L’Afrique est aujourd’hui à un tournant décisif de son histoire numérique. Sous couvert de réforme et de souveraineté, la CAIGA (Continental Africa Internet Governance Architecture), Architecture de gouvernance de l’Internet pour l’Afrique continentale – est présentée comme une réponse ambitieuse aux fragilités d’AFRINIC et comme un levier pour renforcer la voix du continent dans les instances mondiales. Mais derrière cette promesse se dessine une réalité plus inquiétante : celle d’un basculement progressif d’un modèle communautaire éprouvé vers une gouvernance politique centralisée, aux conséquences potentiellement irréversibles.
Ne nous y trompons pas : la crise d’AFRINIC n’est ni technique ni africaine par nature. Elle est institutionnelle. Elle résulte de tensions internes, d’une gouvernance affaiblie et d’interventions externes opportunistes qui ont exploité ces fragilités. Introduire une nouvelle couche de gouvernance, sans traiter ces causes profondes, ne constitue pas une solution. C’est, au contraire, une manière élégante d’institutionnaliser la dépendance sous le vocabulaire séduisant de la réforme.
Le cœur du problème n’est pas la souveraineté numérique. Celle-ci est légitime, nécessaire et attendue depuis trop longtemps.
Le véritable enjeu est le moyen choisi pour l’exercer. La CAIGA propose de substituer à la gouvernance ascendante, fondée sur la participation des opérateurs, ingénieurs et utilisateurs, un modèle où l’approbation politique continentale devient déterminante. Ce glissement est fondamental. Il rompt avec le principe qui a permis à l’Internet mondial de rester stable, neutre et résilient pendant des décennies.
Plus préoccupant encore est le rôle joué par l’ICANN dans cette dynamique. L’adoption récente du cadre ICP-2, qui renforce considérablement son pouvoir de reconnaissance et de sanction des registres Internet régionaux, marque une inflexion majeure du modèle multipartite. Que cette même organisation ait collaboré étroitement avec Smart Africa pendant deux ans pour façonner la CAIGA, en lui apportant un soutien financier et technique, ne peut être considéré comme anodin. Cela soulève une question de fond : l’ICANN agit-elle encore comme un facilitateur neutre ou devient-elle un acteur de restructuration politique ?

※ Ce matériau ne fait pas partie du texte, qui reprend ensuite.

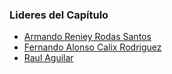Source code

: ### Lideres del Capítulo

- [Armando Reniey Rodas Santos](mailto:armando.rodas@owasp.org)
- [Fernando Alonso Calix Rodriguez](mailto:fernando.calix@owasp.org)
- [Raul Aguilar](mailto:raul.aguilar@owasp.org)

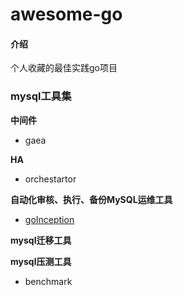 # awesome-go

#### 介绍
个人收藏的最佳实践go项目

### mysql工具集

**中间件**
- gaea

**HA**
- orchestartor

**自动化审核、执行、备份MySQL运维工具**
- [goInception](https://github.com/hanchuanchuan/goInception)

**mysql迁移工具**

**mysql压测工具**
- benchmark



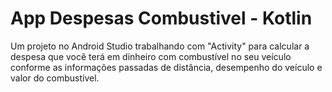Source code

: # App Despesas Combustivel - Kotlin

Um projeto no Android Studio trabalhando com "Activity" para calcular a despesa que você terá em dinheiro com combustível no seu veículo conforme as informações passadas de distância, desempenho do veículo e valor do combustível.
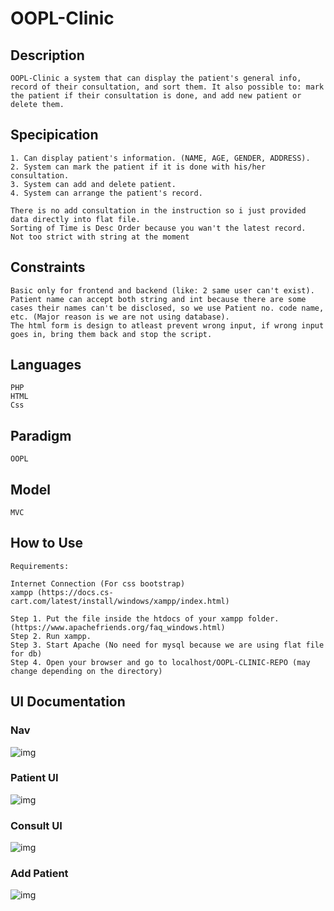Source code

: # OOPL-Clinic

## Description

    OOPL-Clinic a system that can display the patient's general info, record of their consultation, and sort them. It also possible to: mark the patient if their consultation is done, and add new patient or delete them.

## Specipication

    1. Can display patient's information. (NAME, AGE, GENDER, ADDRESS).
    2. System can mark the patient if it is done with his/her consultation.
    3. System can add and delete patient.
    4. System can arrange the patient's record.

    There is no add consultation in the instruction so i just provided data directly into flat file.
    Sorting of Time is Desc Order because you wan't the latest record.
    Not too strict with string at the moment

## Constraints

    Basic only for frontend and backend (like: 2 same user can't exist).
    Patient name can accept both string and int because there are some cases their names can't be disclosed, so we use Patient no. code name, etc. (Major reason is we are not using database).
    The html form is design to atleast prevent wrong input, if wrong input goes in, bring them back and stop the script.

## Languages

    PHP 
    HTML
    Css

## Paradigm

    OOPL

## Model

    MVC

## How to Use
    
    Requirements: 

    Internet Connection (For css bootstrap)
    xampp (https://docs.cs-cart.com/latest/install/windows/xampp/index.html)

    Step 1. Put the file inside the htdocs of your xampp folder. (https://www.apachefriends.org/faq_windows.html)
    Step 2. Run xampp.
    Step 3. Start Apache (No need for mysql because we are using flat file for db)
    Step 4. Open your browser and go to localhost/OOPL-CLINIC-REPO (may change depending on the directory)
    
## UI Documentation
  
  ### Nav
   ![img](https://drive.google.com/uc?export=view&id=1ZUKIl6QaVdVPFmk_gWzSgyX29bnUlozX)
  
   ### Patient UI
   ![img](https://drive.google.com/uc?export=view&id=1hmOHK8Sx02Y73y09osLuoHSejMcGxeFu)
  
   ### Consult UI
   ![img](https://drive.google.com/uc?export=view&id=1GLgElveQJWaoixEoS9LfcTGW4IhoejPJ)
  
   ### Add Patient
   ![img](https://drive.google.com/uc?export=view&id=1znA1ZEa_lyXdZ0ui1vXi553804CJJtQH)

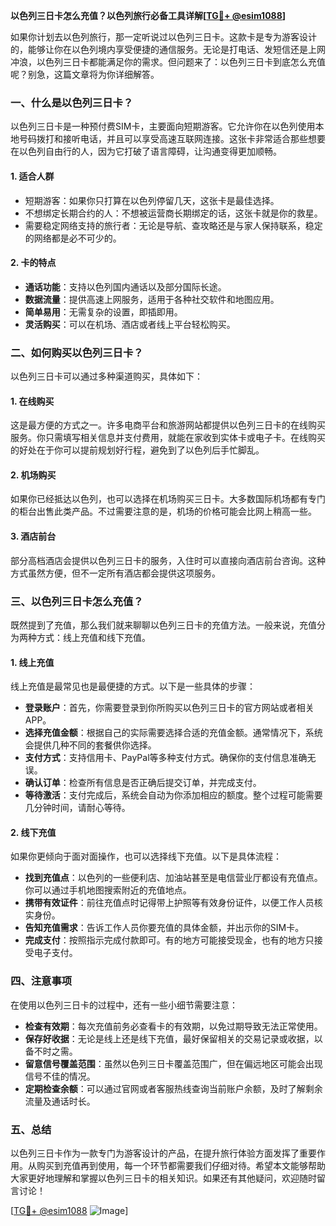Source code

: **以色列三日卡怎么充值？以色列旅行必备工具详解[[TG💪+ @esim1088](https://t.me/s/esim1088)]**

如果你计划去以色列旅行，那一定听说过以色列三日卡。这款卡是专为游客设计的，能够让你在以色列境内享受便捷的通信服务。无论是打电话、发短信还是上网冲浪，以色列三日卡都能满足你的需求。但问题来了：以色列三日卡到底怎么充值呢？别急，这篇文章将为你详细解答。

### 一、什么是以色列三日卡？

以色列三日卡是一种预付费SIM卡，主要面向短期游客。它允许你在以色列使用本地号码拨打和接听电话，并且可以享受高速互联网连接。这张卡非常适合那些想要在以色列自由行的人，因为它打破了语言障碍，让沟通变得更加顺畅。

#### 1. 适合人群
- 短期游客：如果你只打算在以色列停留几天，这张卡是最佳选择。
- 不想绑定长期合约的人：不想被运营商长期绑定的话，这张卡就是你的救星。
- 需要稳定网络支持的旅行者：无论是导航、查攻略还是与家人保持联系，稳定的网络都是必不可少的。

#### 2. 卡的特点
- **通话功能**：支持以色列国内通话以及部分国际长途。
- **数据流量**：提供高速上网服务，适用于各种社交软件和地图应用。
- **简单易用**：无需复杂的设置，即插即用。
- **灵活购买**：可以在机场、酒店或者线上平台轻松购买。

### 二、如何购买以色列三日卡？

以色列三日卡可以通过多种渠道购买，具体如下：

#### 1. 在线购买
这是最方便的方式之一。许多电商平台和旅游网站都提供以色列三日卡的在线购买服务。你只需填写相关信息并支付费用，就能在家收到实体卡或电子卡。在线购买的好处在于你可以提前规划好行程，避免到了以色列后手忙脚乱。

#### 2. 机场购买
如果你已经抵达以色列，也可以选择在机场购买三日卡。大多数国际机场都有专门的柜台出售此类产品。不过需要注意的是，机场的价格可能会比网上稍高一些。

#### 3. 酒店前台
部分高档酒店会提供以色列三日卡的服务，入住时可以直接向酒店前台咨询。这种方式虽然方便，但不一定所有酒店都会提供这项服务。

### 三、以色列三日卡怎么充值？

既然提到了充值，那么我们就来聊聊以色列三日卡的充值方法。一般来说，充值分为两种方式：线上充值和线下充值。

#### 1. 线上充值
线上充值是最常见也是最便捷的方式。以下是一些具体的步骤：

- **登录账户**：首先，你需要登录到你所购买以色列三日卡的官方网站或者相关APP。
- **选择充值金额**：根据自己的实际需要选择合适的充值金额。通常情况下，系统会提供几种不同的套餐供你选择。
- **支付方式**：支持信用卡、PayPal等多种支付方式。确保你的支付信息准确无误。
- **确认订单**：检查所有信息是否正确后提交订单，并完成支付。
- **等待激活**：支付完成后，系统会自动为你添加相应的额度。整个过程可能需要几分钟时间，请耐心等待。

#### 2. 线下充值
如果你更倾向于面对面操作，也可以选择线下充值。以下是具体流程：

- **找到充值点**：以色列的一些便利店、加油站甚至是电信营业厅都设有充值点。你可以通过手机地图搜索附近的充值地点。
- **携带有效证件**：前往充值点时记得带上护照等有效身份证件，以便工作人员核实身份。
- **告知充值需求**：告诉工作人员你要充值的具体金额，并出示你的SIM卡。
- **完成支付**：按照指示完成付款即可。有的地方可能接受现金，也有的地方只接受电子支付。

### 四、注意事项

在使用以色列三日卡的过程中，还有一些小细节需要注意：

- **检查有效期**：每次充值前务必查看卡的有效期，以免过期导致无法正常使用。
- **保存好收据**：无论是线上还是线下充值，最好保留相关的交易记录或收据，以备不时之需。
- **留意信号覆盖范围**：虽然以色列三日卡覆盖范围广，但在偏远地区可能会出现信号不佳的情况。
- **定期检查余额**：可以通过官网或者客服热线查询当前账户余额，及时了解剩余流量及通话时长。

### 五、总结

以色列三日卡作为一款专门为游客设计的产品，在提升旅行体验方面发挥了重要作用。从购买到充值再到使用，每一个环节都需要我们仔细对待。希望本文能够帮助大家更好地理解和掌握以色列三日卡的相关知识。如果还有其他疑问，欢迎随时留言讨论！

[[TG💪+ @esim1088](https://t.me/s/esim1088) ![Image](https://i.postimg.cc/4NQfJmqS/Snipaste-2025-05-13-00-14-12.png)]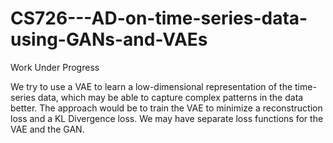 # CS726---AD-on-time-series-data-using-GANs-and-VAEs

Work Under Progress


We try to use a VAE to learn a low-dimensional representation of the time-series data, which may be able to capture complex patterns in the data better. The approach would be to train the VAE to minimize a reconstruction loss and a KL Divergence loss. We may have separate loss functions for the VAE and the GAN.
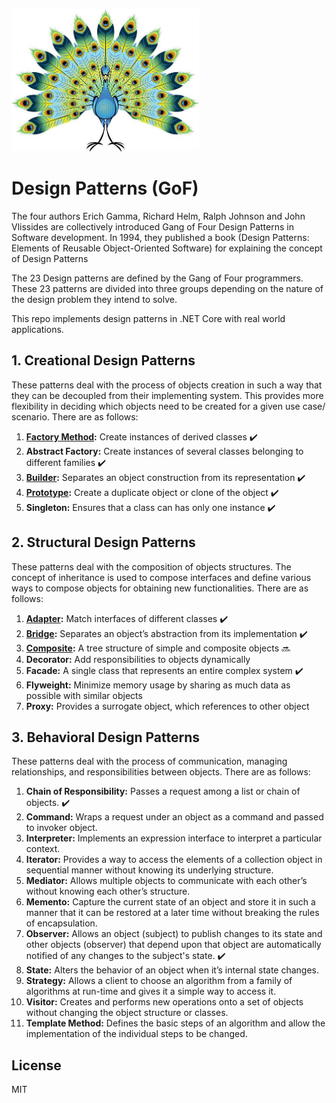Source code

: ![Image of Design Patterns](https://github.com/hamzaak/designpatterns/blob/master/assets/peacock.jpg)
# Design Patterns (GoF)
The four authors Erich Gamma, Richard Helm, Ralph Johnson and John Vlissides are collectively introduced Gang of Four Design Patterns in Software development. In 1994, they published a book (Design Patterns: Elements of Reusable Object-Oriented Software) for explaining the concept of Design Patterns

The 23 Design patterns are defined by the Gang of Four programmers. These 23 patterns are divided into three groups depending on the nature of the design problem they intend to solve.

This repo implements design patterns in .NET Core with real world applications.

## 1. Creational Design Patterns
These patterns deal with the process of objects creation in such a way that they can be decoupled from their implementing system. This provides more flexibility in deciding which objects need to be created for a given use case/ scenario. There are as follows:
1. **[Factory Method](factorymethod/):** Create instances of derived classes :heavy_check_mark:
2. **Abstract Factory:** Create instances of several classes belonging to different families :heavy_check_mark:
3. **[Builder](builder/):** Separates an object construction from its representation :heavy_check_mark:
4. **[Prototype](prototype/):** Create a duplicate object or clone of the object :heavy_check_mark:
5. **Singleton:** Ensures that a class can has only one instance :heavy_check_mark:

## 2. Structural Design Patterns
These patterns deal with the composition of objects structures. The concept of inheritance is used to compose interfaces and define various ways to compose objects for obtaining new functionalities. There are as follows:
1. **[Adapter](adapter/):** Match interfaces of different classes :heavy_check_mark:
2. **[Bridge](bridge/):** Separates an object’s abstraction from its implementation :heavy_check_mark:
3. **[Composite](composite/):** A tree structure of simple and composite objects :soon:
4. **Decorator:** Add responsibilities to objects dynamically
5. **Facade:** A single class that represents an entire complex system :heavy_check_mark:
6. **Flyweight:** Minimize memory usage by sharing as much data as possible with similar objects
7. **Proxy:** Provides a surrogate object, which references to other object

## 3. Behavioral Design Patterns
These patterns deal with the process of communication, managing relationships, and responsibilities between objects. There are as follows:
1. **Chain of Responsibility:** Passes a request among a list or chain of objects. :heavy_check_mark:
2. **Command:** Wraps a request under an object as a command and passed to invoker object.
3. **Interpreter:** Implements an expression interface to interpret a particular context.
4. **Iterator:** Provides a way to access the elements of a collection object in sequential manner without knowing its underlying structure.
5. **Mediator:** Allows multiple objects to communicate with each other’s without knowing each other’s structure.
6. **Memento:** Capture the current state of an object and store it in such a manner that it can be restored at a later time without breaking the rules of encapsulation.
7. **Observer:** Allows an object (subject) to publish changes to its state and other objects (observer) that depend upon that object are automatically notified of any changes to the subject's state. :heavy_check_mark:
8. **State:** Alters the behavior of an object when it’s internal state changes.
9. **Strategy:** Allows a client to choose an algorithm from a family of algorithms at run-time and gives it a simple way to access it.
10. **Visitor:** Creates and performs new operations onto a set of objects without changing the object structure or classes.
11. **Template Method:** Defines the basic steps of an algorithm and allow the implementation of the individual steps to be changed.

License
----

MIT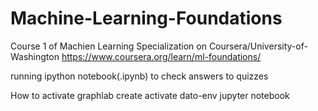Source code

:# Machine-Learning-Foundations
Course 1 of Machien Learning Specialization on Coursera/University-of-Washington
https://www.coursera.org/learn/ml-foundations/

running ipython notebook(.ipynb) to check answers to quizzes


How to activate graphlab create
activate dato-env 
jupyter notebook 
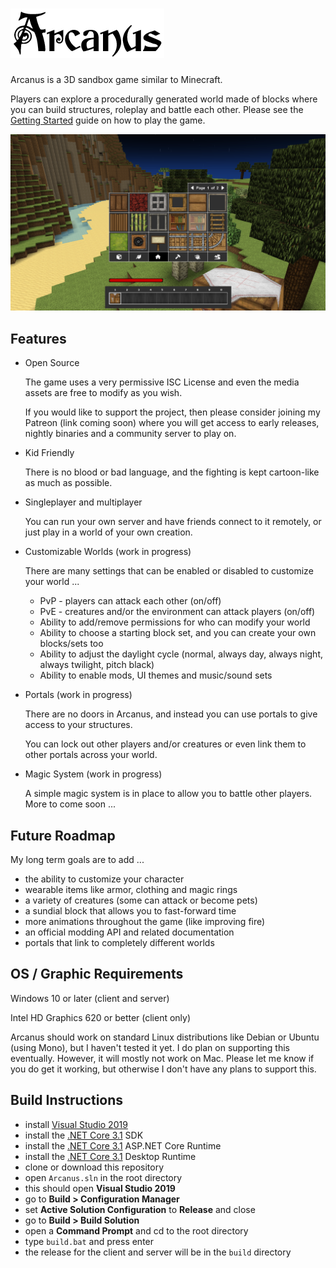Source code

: ![Arcanus](https://raw.githubusercontent.com/World-of-Arcanus/Arcanus-Game/main/data/local/gui/logo-small.png)
============

Arcanus is a 3D sandbox game similar to Minecraft.

Players can explore a procedurally generated world made of blocks where you can build structures, roleplay and battle each other. Please see the [Getting Started](https://github.com/World-of-Arcanus/Arcanus-Game/wiki#getting-started) guide on how to play the game.

![Screenshot](https://raw.githubusercontent.com/World-of-Arcanus/Arcanus-Game/main/docs/images/screenshot.png)

Features
--------

- Open Source

     The game uses a very permissive ISC License and even the media assets are free to modify as you wish.
     
     If you would like to support the project, then please consider joining my Patreon (link coming soon) where you will get access to early releases, nightly binaries and a community server to play on.

- Kid Friendly

     There is no blood or bad language, and the fighting is kept cartoon-like as much as possible.

- Singleplayer and multiplayer

     You can run your own server and have friends connect to it remotely, or just play in a world of your own creation. 

- Customizable Worlds (work in progress)

     There are many settings that can be enabled or disabled to customize your world ...

     - PvP - players can attack each other (on/off)
     - PvE - creatures and/or the environment can attack players (on/off)
     - Ability to add/remove permissions for who can modify your world
     - Ability to choose a starting block set, and you can create your own blocks/sets too
     - Ability to adjust the daylight cycle (normal, always day, always night, always twilight, pitch black)
     - Ability to enable mods, UI themes and music/sound sets

- Portals (work in progress)

     There are no doors in Arcanus, and instead you can use portals to give access to your structures.
     
     You can lock out other players and/or creatures or even link them to other portals across your world.

- Magic System (work in progress)

     A simple magic system is in place to allow you to battle other players. More to come soon ...

Future Roadmap
--------------

My long term goals are to add ...

- the ability to customize your character
- wearable items like armor, clothing and magic rings
- a variety of creatures (some can attack or become pets)
- a sundial block that allows you to fast-forward time
- more animations throughout the game (like improving fire)
- an official modding API and related documentation
- portals that link to completely different worlds

OS / Graphic Requirements
-------------------------

Windows 10 or later (client and server)

Intel HD Graphics 620 or better (client only)

Arcanus should work on standard Linux distributions like Debian or Ubuntu (using Mono), but I haven't tested it yet. I do plan on supporting this eventually. However, it will mostly not work on Mac. Please let me know if you do get it working, but otherwise I don't have any plans to support this.

Build Instructions
-------------------------

- install [Visual Studio 2019](https://visualstudio.microsoft.com/vs/older-downloads/#visual-studio-2019-and-other-products)
- install the [.NET Core 3.1](https://dotnet.microsoft.com/en-us/download/dotnet/3.1) SDK
- install the [.NET Core 3.1](https://dotnet.microsoft.com/en-us/download/dotnet/3.1) ASP.NET Core Runtime
- install the [.NET Core 3.1](https://dotnet.microsoft.com/en-us/download/dotnet/3.1) Desktop Runtime
- clone or download this repository
- open `Arcanus.sln` in the root directory
- this should open **Visual Studio 2019**
- go to **Build > Configuration Manager**
- set **Active Solution Configuration** to **Release** and close
- go to **Build > Build Solution**
- open a **Command Prompt** and cd to the root directory
- type `build.bat` and press enter
- the release for the client and server will be in the `build` directory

Posons la question clairement : l’ICANN soutiendrait-elle une réforme intergouvernementale du RIPE NCC pilotée par la Commission européenne ? Ou une transformation similaire de l’ARIN sous l’égide de l’OEA ? Si la réponse est non, alors l’Afrique est confrontée à un double standard inacceptable. Si la réponse est oui, alors il faut reconnaître ouvertement que le modèle mondial des registres Internet régionaux est en train de changer — et que ce changement est politique.
La CAIGA, telle qu’elle est conçue, donne le sentiment que les membres d’AFRINIC ne seraient plus les seuls à avoir le dernier mot sur la gestion des ressources numériques du continent. Les structures de participation rémunérées, les postes de direction centralisés et la possibilité de recommandations politiques directes au conseil d’administration d’AFRINIC brouillent la frontière entre coordination et supervision. Pour les opérateurs de réseau, qui ont besoin de règles prévisibles et neutres, ce flou est un signal d’alarme.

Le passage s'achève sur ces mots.